All lines of the records below that contain the word "hingga" must be listed.

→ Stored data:
= = = =

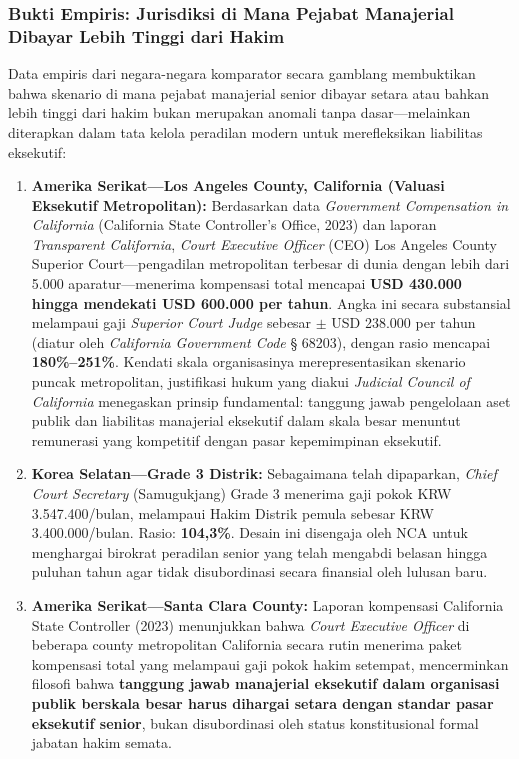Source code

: \documentclass[12pt, a4paper]{article}
\begin{document}
\begin{table}[H]
\begin{tabular}{p{3.0cm} p{4.3cm} p{4.3cm} p{2.5cm}}
\hline
\end{tabular}
\end{table}

\subsubsection{Bukti Empiris: Jurisdiksi di Mana Pejabat Manajerial Dibayar Lebih Tinggi dari Hakim}

Data empiris dari negara-negara komparator secara gamblang membuktikan bahwa skenario di mana pejabat manajerial senior dibayar setara atau bahkan lebih tinggi dari hakim bukan merupakan anomali tanpa dasar---melainkan diterapkan dalam tata kelola peradilan modern untuk merefleksikan liabilitas eksekutif:

\begin{enumerate}
    \item \textbf{Amerika Serikat---Los Angeles County, California (Valuasi Eksekutif Metropolitan):} Berdasarkan data \textit{Government Compensation in California} (California State Controller's Office, 2023) dan laporan \textit{Transparent California}, \textit{Court Executive Officer} (CEO) Los Angeles County Superior Court---pengadilan metropolitan terbesar di dunia dengan lebih dari 5.000 aparatur---menerima kompensasi total mencapai \textbf{USD 430.000 hingga mendekati USD 600.000 per tahun}. Angka ini secara substansial melampaui gaji \textit{Superior Court Judge} sebesar $\pm$ USD 238.000 per tahun (diatur oleh \textit{California Government Code} § 68203), dengan rasio mencapai \textbf{180\%--251\%}. Kendati skala organisasinya merepresentasikan skenario puncak metropolitan, justifikasi hukum yang diakui \textit{Judicial Council of California} menegaskan prinsip fundamental: tanggung jawab pengelolaan aset publik dan liabilitas manajerial eksekutif dalam skala besar menuntut remunerasi yang kompetitif dengan pasar kepemimpinan eksekutif.
    \item \textbf{Korea Selatan---Grade 3 Distrik:} Sebagaimana telah dipaparkan, \textit{Chief Court Secretary} (Samugukjang) Grade 3 menerima gaji pokok KRW 3.547.400/bulan, melampaui Hakim Distrik pemula sebesar KRW 3.400.000/bulan. Rasio: \textbf{104,3\%}. Desain ini disengaja oleh NCA untuk menghargai birokrat peradilan senior yang telah mengabdi belasan hingga puluhan tahun agar tidak disubordinasi secara finansial oleh lulusan baru.
    \item \textbf{Amerika Serikat---Santa Clara County:} Laporan kompensasi California State Controller (2023) menunjukkan bahwa \textit{Court Executive Officer} di beberapa county metropolitan California secara rutin menerima paket kompensasi total yang melampaui gaji pokok hakim setempat, mencerminkan filosofi bahwa \textbf{tanggung jawab manajerial eksekutif dalam organisasi publik berskala besar harus dihargai setara dengan standar pasar eksekutif senior}, bukan disubordinasi oleh status konstitusional formal jabatan hakim semata.
\end{enumerate}
\end{document}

= = = =

→ Answer to the exercise:
    \item \textbf{Amerika Serikat---Los Angeles County, California (Valuasi Eksekutif Metropolitan):} Berdasarkan data \textit{Government Compensation in California} (California State Controller's Office, 2023) dan laporan \textit{Transparent California}, \textit{Court Executive Officer} (CEO) Los Angeles County Superior Court---pengadilan metropolitan terbesar di dunia dengan lebih dari 5.000 aparatur---menerima kompensasi total mencapai \textbf{USD 430.000 hingga mendekati USD 600.000 per tahun}. Angka ini secara substansial melampaui gaji \textit{Superior Court Judge} sebesar $\pm$ USD 238.000 per tahun (diatur oleh \textit{California Government Code} § 68203), dengan rasio mencapai \textbf{180\%--251\%}. Kendati skala organisasinya merepresentasikan skenario puncak metropolitan, justifikasi hukum yang diakui \textit{Judicial Council of California} menegaskan prinsip fundamental: tanggung jawab pengelolaan aset publik dan liabilitas manajerial eksekutif dalam skala besar menuntut remunerasi yang kompetitif dengan pasar kepemimpinan eksekutif.
    \item \textbf{Korea Selatan---Grade 3 Distrik:} Sebagaimana telah dipaparkan, \textit{Chief Court Secretary} (Samugukjang) Grade 3 menerima gaji pokok KRW 3.547.400/bulan, melampaui Hakim Distrik pemula sebesar KRW 3.400.000/bulan. Rasio: \textbf{104,3\%}. Desain ini disengaja oleh NCA untuk menghargai birokrat peradilan senior yang telah mengabdi belasan hingga puluhan tahun agar tidak disubordinasi secara finansial oleh lulusan baru.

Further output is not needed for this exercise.